Con grande piacere Progetto Diogene, in collaborazione con Oggetti Specifici, ospita l’incontro conclusivo della seconda edizione del progetto The Unseen, in programma per il 2020.
Nato nel 2017 e ora alla sua seconda edizione, The Unseen indaga e rende visibile il lavoro di ricerca e produzione di conoscenza che è insito nell’operare di ogni artista: il nucleo creativo che resta nascosto, sommerso e nel contempo vitale, fondamentale per ciò che emerge come opera.
Focalizzandosi sulla ricerca artistica come struttura portante del fare arte, The Unseen affianca ciascun artista invitato nell’esplorazione del proprio humus creativo – fatto di letture, immagini, oggetti personali, esperienze, posizioni – attivando uno scambio nel quale vive la sperimentazione, intesa come combinazione imprevista di situazioni, metodi, domande, tentativi, umori.
Durante la primavera e l’estate del 2020, i componenti dell’associazione Diogene e Caterina Filippini (Oggetti Specifici), hanno intrattenuto un dialogo a distanza con i quattro artisti selezionati per la seconda edizione del progetto The Unseen. Un confronto aperto tra colleghi, affiancati dall’approccio peculiare di Oggetti Specifici, durante il quale sono stati liberamente attraversati ricordi d’infanzia, ricostruzioni genealogiche e geografiche, passioni originarie e formazioni, approcci diversi alla ricerca ed alla produzione artistica, visioni personali sul ruolo dell’imprevisto, dell’errore e del fallimento, parentele e distanze, senso di responsabilità, disillusioni e molto altro. Il confronto ha creato interrogativi sulla questione del valore e preparazione dell’opera, tenendo conto non solo degli oggetti ma anche di tutti quegli stimoli del vivere – contingenze, apparizioni o esperienze – che concorrono comunque alla definizione del lavoro finito e difficilmente prendono corpo in qualcosa di materiale.

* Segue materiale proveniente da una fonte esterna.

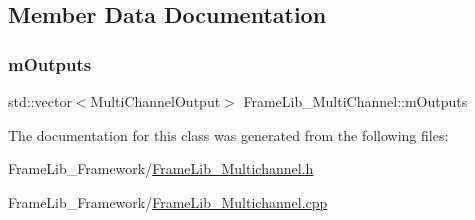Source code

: \subsection{Member Data Documentation}
\mbox{\label{class_frame_lib___multi_channel_a2d993bc32c4625a1adbd84997c5d74f2}} 
\subsubsection{\texorpdfstring{m\+Outputs}{mOutputs}}
{\footnotesize\ttfamily std\+::vector$<$Multi\+Channel\+Output$>$ Frame\+Lib\+\_\+\+Multi\+Channel\+::m\+Outputs\hspace{0.3cm}{\ttfamily [protected]}}



The documentation for this class was generated from the following files\+:\begin{DoxyCompactItemize}
\item 
Frame\+Lib\+\_\+\+Framework/\hyperlink{_frame_lib___multichannel_8h}{Frame\+Lib\+\_\+\+Multichannel.\+h}\item 
Frame\+Lib\+\_\+\+Framework/\hyperlink{_frame_lib___multichannel_8cpp}{Frame\+Lib\+\_\+\+Multichannel.\+cpp}\end{DoxyCompactItemize}

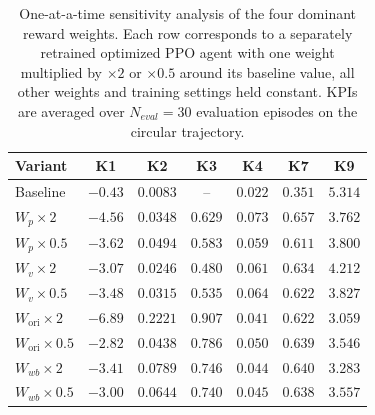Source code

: \documentclass{ieeeaccess}
\begin{document}
\begin{table}[!t]
    \centering
    \caption{One-at-a-time sensitivity analysis of the four dominant reward weights. Each row corresponds to
    a separately retrained optimized PPO agent with one weight multiplied by $\times 2$ or
    $\times 0.5$ around its baseline value,
    all other weights and training settings held constant. KPIs are averaged over $N_{eval}=30$ evaluation
    episodes on the circular
    trajectory.}
    \label{tab:reward_sensitivity}
    \renewcommand{\arraystretch}{1.2}
    \setlength{\tabcolsep}{3pt}
    \begin{tabular}{lcccccc}
        \toprule
        \textbf{Variant} & \textbf{K1} & \textbf{K2} & \textbf{K3} & \textbf{K4} & \textbf{K7} & \textbf{K9} \\
        \midrule
        Baseline                            & $\mathbf{-0.43}$ & $\mathbf{0.0083}$ & --                & $\mathbf{0.022}$ & $\mathbf{0.351}$ & $5.314$ \\
        $W_p \times 2$                      & $-4.56$          & $0.0348$          & $0.629$           & $0.073$          & $0.657$          & $3.762$ \\
        $W_p \times 0.5$                    & $-3.62$          & $0.0494$          & $0.583$           & $0.059$          & $0.611$          & $3.800$ \\
        $W_v \times 2$                      & $-3.07$          & $0.0246$          & $\mathbf{0.480}$  & $0.061$          & $0.634$          & $4.212$ \\
        $W_v \times 0.5$                    & $-3.48$          & $0.0315$          & $0.535$           & $0.064$          & $0.622$          & $3.827$ \\
        $W_{\mathrm{ori}} \times 2$         & $-6.89$          & $0.2221$          & $0.907$           & $0.041$          & $0.622$          & $3.059$ \\
        $W_{\mathrm{ori}} \times 0.5$       & $-2.82$          & $0.0438$          & $0.786$           & $0.050$          & $0.639$          & $3.546$ \\
        $W_{wb} \times 2$                   & $-3.41$          & $0.0789$          & $0.746$           & $0.044$          & $0.640$          & $3.283$ \\
        $W_{wb} \times 0.5$                 & $-3.00$          & $0.0644$          & $0.740$           & $0.045$          & $0.638$          & $3.557$ \\
        \bottomrule
    \end{tabular}
\end{table}
\end{document}
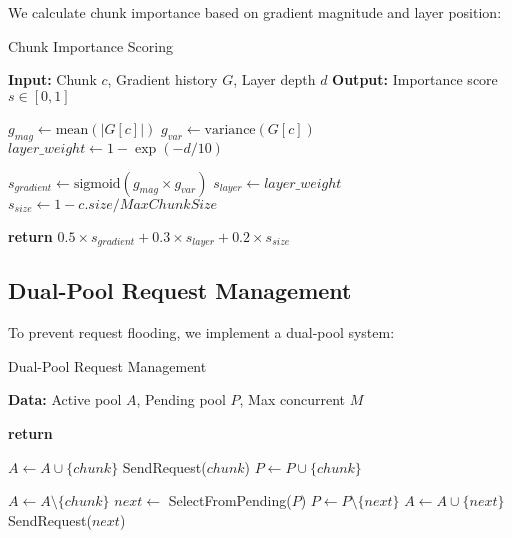 \documentclass[11pt,conference]{article}
\begin{document}
We calculate chunk importance based on gradient magnitude and layer position:

\begin{algorithm}
\caption{Chunk Importance Scoring}
\label{alg:importance-score}
\begin{algorithmic}[1]
\STATE \textbf{Input:} Chunk $c$, Gradient history $G$, Layer depth $d$
\STATE \textbf{Output:} Importance score $s \in [0, 1]$

    \STATE $g_{mag} \gets \text{mean}(|G[c]|)$ 
    \STATE $g_{var} \gets \text{variance}(G[c])$ 
    \STATE $layer\_weight \gets 1 - \exp(-d/10)$ 
    
    \STATE $s_{gradient} \gets \text{sigmoid}(g_{mag} \times g_{var})$
    \STATE $s_{layer} \gets layer\_weight$
    \STATE $s_{size} \gets 1 - c.size / MaxChunkSize$ 
    
    \STATE \textbf{return} $0.5 \times s_{gradient} + 0.3 \times s_{layer} + 0.2 \times s_{size}$
\ENDPROCEDURE
\end{algorithmic}
\end{algorithm}

\subsection{Dual-Pool Request Management}

To prevent request flooding, we implement a dual-pool system:

\begin{algorithm}
\caption{Dual-Pool Request Management}
\label{alg:dual-pool}
\begin{algorithmic}[1]
\STATE \textbf{Data:} Active pool $A$, Pending pool $P$, Max concurrent $M$

        \STATE \textbf{return} 
    \ENDIF
    
        \STATE $A \gets A \cup \{chunk\}$
        \STATE SendRequest($chunk$)
    \ELSE
        \STATE $P \gets P \cup \{chunk\}$ 
    \ENDIF
\ENDPROCEDURE

    \STATE $A \gets A \setminus \{chunk\}$
        \STATE $next \gets$ SelectFromPending($P$)
        \STATE $P \gets P \setminus \{next\}$
        \STATE $A \gets A \cup \{next\}$
        \STATE SendRequest($next$)
    \ENDIF
\ENDPROCEDURE
\end{algorithmic}
\end{algorithm}
\end{document}
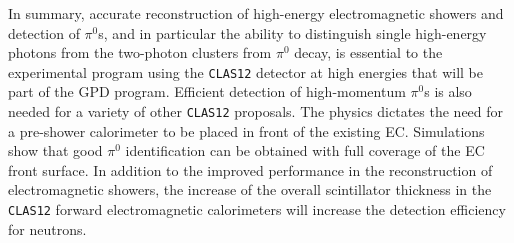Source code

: In summary, accurate reconstruction of high-energy electromagnetic showers 
and detection of $\pi^0$s, and in particular the ability to distinguish 
single high-energy photons from the two-photon clusters from $\pi^0$ decay, 
is essential to the experimental program using the {\tt CLAS12} detector at 
high energies that will be part of the GPD program.  Efficient detection of 
high-momentum $\pi^0$s is also needed for a variety of other {\tt CLAS12} 
proposals.  The physics dictates the need for a pre-shower calorimeter to 
be placed in front of the existing EC.  Simulations show that good $\pi^0$ 
identification can be obtained with full coverage of the EC front surface. 
In addition to the improved performance in the reconstruction of 
electromagnetic showers, the increase of the overall scintillator thickness 
in the {\tt CLAS12} forward electromagnetic calorimeters will increase the 
detection efficiency for neutrons. 


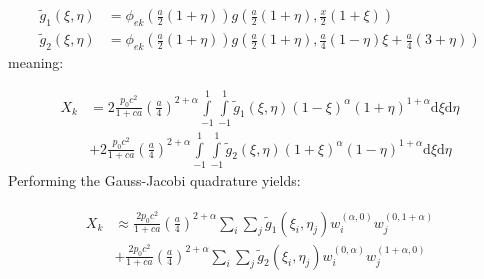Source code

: \documentclass[12pt,letterpaper]{article}
\theoremstyle{definition}
\numberwithin{equation}{subsection}
\newcommand{\dd}{\text{d}}
\begin{document}
\begin{align}
    \tilde g_1 (\xi, \eta) &= \phi_{ek}\left(\frac{a}{2}(1+\eta)\right) g\left(\frac{a}{2}(1+\eta), \frac{x}{2}(1+ \xi) \right) \\
    \tilde g_2 (\xi, \eta) &= \phi_{ek}\left(\frac{a}{2}(1+\eta)\right) g\left(\frac{a}{2}(1+\eta), \frac{a}{4}(1-\eta)\xi + \frac{a}{4}(3+\eta)\right)
\end{align}
meaning:

\begin{align*}
    X_{k} &= 2 \frac{p_0 c^2}{1+ca} \left(\frac{a}{4}\right)^{2+\alpha} \int\limits_{-1}^1\int\limits_{-1}^1 \tilde g_1(\xi, \eta) (1-\xi)^{\alpha} (1 + \eta)^{1+\alpha}\dd \xi \dd \eta \\
    &+ 2 \frac{p_0 c^2}{1+ca} \left(\frac{a}{4}\right)^{2+\alpha} \int\limits_{-1}^1\int\limits_{-1}^1 \tilde g_2(\xi, \eta) (1+\xi)^{\alpha} (1 - \eta)^{1+\alpha}\dd \xi \dd \eta
\end{align*}
Performing the Gauss-Jacobi quadrature yields:

\begin{align}
\begin{split}
    X_k &\approx  \frac{2 p_0 c^2}{1+ca} \left(\frac{a}{4}\right)^{2+\alpha} \sum_i \sum_j \tilde g_1(\xi_i, \eta_j) w_i^{(\alpha,0)}w_j^{(0,1+\alpha)}\\
    &+ \frac{2 p_0 c^2}{1+ca} \left(\frac{a}{4}\right)^{2+\alpha} \sum_i \sum_j \tilde g_2(\xi_i, \eta_j) w_i^{(0,\alpha)}w_j^{(1+\alpha, 0)}
\end{split}
\end{align}
\end{document}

Per approfondire l’indagine sul rapporto tra processo e opera, traccia materiale e immateriale, l’edizione 2020 ha proposto una selezione di artisti che concentrano la loro ricerca sull’azione, sulla performance, le cui opere finite sono dunque, a loro volta, per lo più immateriali: Myriam Laplante, Salvatore Iaconesi & Oriana Persico, Luigi Coppola.

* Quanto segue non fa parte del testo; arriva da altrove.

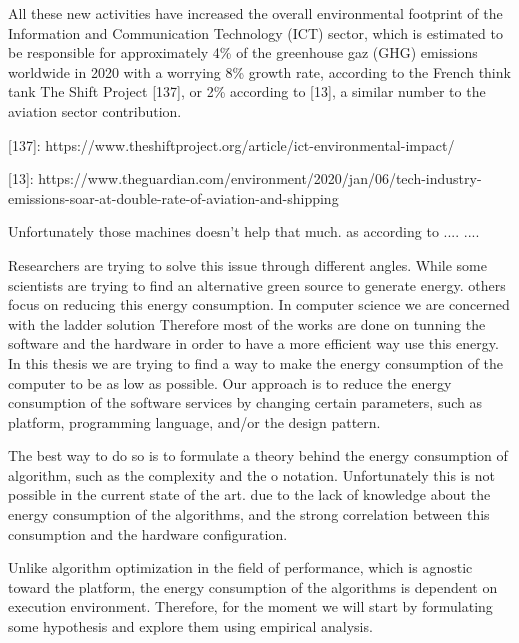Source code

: All these new activities have increased the overall environmental footprint of the Information and Communication Technology (ICT) sector, which is estimated to be responsible for approximately 4\% of the greenhouse gaz (GHG) emissions worldwide in 2020 with a worrying 8\% growth rate, according to the French think tank The Shift Project [137], or 2\% according to [13], a similar number to the aviation sector contribution.

    [137]: https://www.theshiftproject.org/article/ict-environmental-impact/

[13]: https://www.theguardian.com/environment/2020/jan/06/tech-industry-emissions-soar-at-double-rate-of-aviation-and-shipping



Unfortunately those machines doesn't help that much. as according to .... ....


Researchers are trying to solve this issue through different angles.
While some scientists are trying to find an alternative green source to generate energy. others focus on reducing this energy consumption.
In computer science we are concerned with the ladder solution %
Therefore most of the works are done on tunning the software and the hardware in order to have a more efficient way use this energy. %
In this thesis we are trying to find a way to make the energy consumption of the computer to be as low as possible. %
Our approach is to reduce the energy consumption of the software services by changing certain parameters, such as platform, programming language, and/or the design pattern.

The best way to do so is to formulate a theory behind the energy consumption of algorithm, such as the complexity and the o notation.
Unfortunately this is not possible in the current state of the art. due to the lack of knowledge about the energy consumption of the algorithms, and the strong correlation between this consumption and the hardware configuration.

Unlike algorithm optimization in the field of performance, which is agnostic toward the platform, the energy consumption of the algorithms is dependent on execution environment.
Therefore, for the moment we will start by formulating some hypothesis and explore them using empirical analysis.

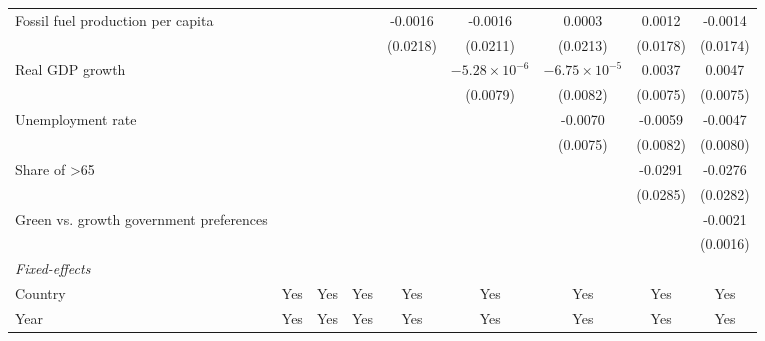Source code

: \begin{table}[htbp]
\begin{tabular}{lcccccccc}
      Fossil fuel production per capita       &                &               &          & -0.0016  & -0.0016                & 0.0003                 & 0.0012   & -0.0014\\   
                                              &                &               &          & (0.0218) & (0.0211)               & (0.0213)               & (0.0178) & (0.0174)\\   
      Real GDP growth                         &                &               &          &          & $-5.28\times 10^{-6}$  & $-6.75\times 10^{-5}$  & 0.0037   & 0.0047\\   
                                              &                &               &          &          & (0.0079)               & (0.0082)               & (0.0075) & (0.0075)\\   
      Unemployment rate                       &                &               &          &          &                        & -0.0070                & -0.0059  & -0.0047\\   
                                              &                &               &          &          &                        & (0.0075)               & (0.0082) & (0.0080)\\   
      Share of >65                            &                &               &          &          &                        &                        & -0.0291  & -0.0276\\   
                                              &                &               &          &          &                        &                        & (0.0285) & (0.0282)\\   
      Green vs. growth government preferences &                &               &          &          &                        &                        &          & -0.0021\\   
                                              &                &               &          &          &                        &                        &          & (0.0016)\\   
      \midrule
      \emph{Fixed-effects}\\
      Country                                 & Yes            & Yes           & Yes      & Yes      & Yes                    & Yes                    & Yes      & Yes\\  
      Year                                    & Yes            & Yes           & Yes      & Yes      & Yes                    & Yes                    & Yes      & Yes\\  

\end{tabular}
\end{table}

>>>Venerdì 24 Settembre, alle h 18 presso il Tram Diogene, Progetto Diogene ospiterà, per un momento di confronto aperto al pubblico, l’ultimo artista di The Unseen 2020Luigi Coppola.

 

Luigi Coppola è un artista, attivista, promotore di progetti partecipativi e di arte pubblica. La sua pratica artistica è accomunata da un relazione innovativa ai beni comuni attraverso delle azioni capaci di attivare potenziali e immaginari collettivi, partendo dall’analisi di specifici contesti sociali, politici e culturali (Artistic commoning). L’individuazione e la messa in comune di beni collettivi, appartenenti a un gruppo specifico o a una comunità, aziona delle dinamiche relazionali e attiva processi di emancipazione e di immaginazione per ripensare il presente.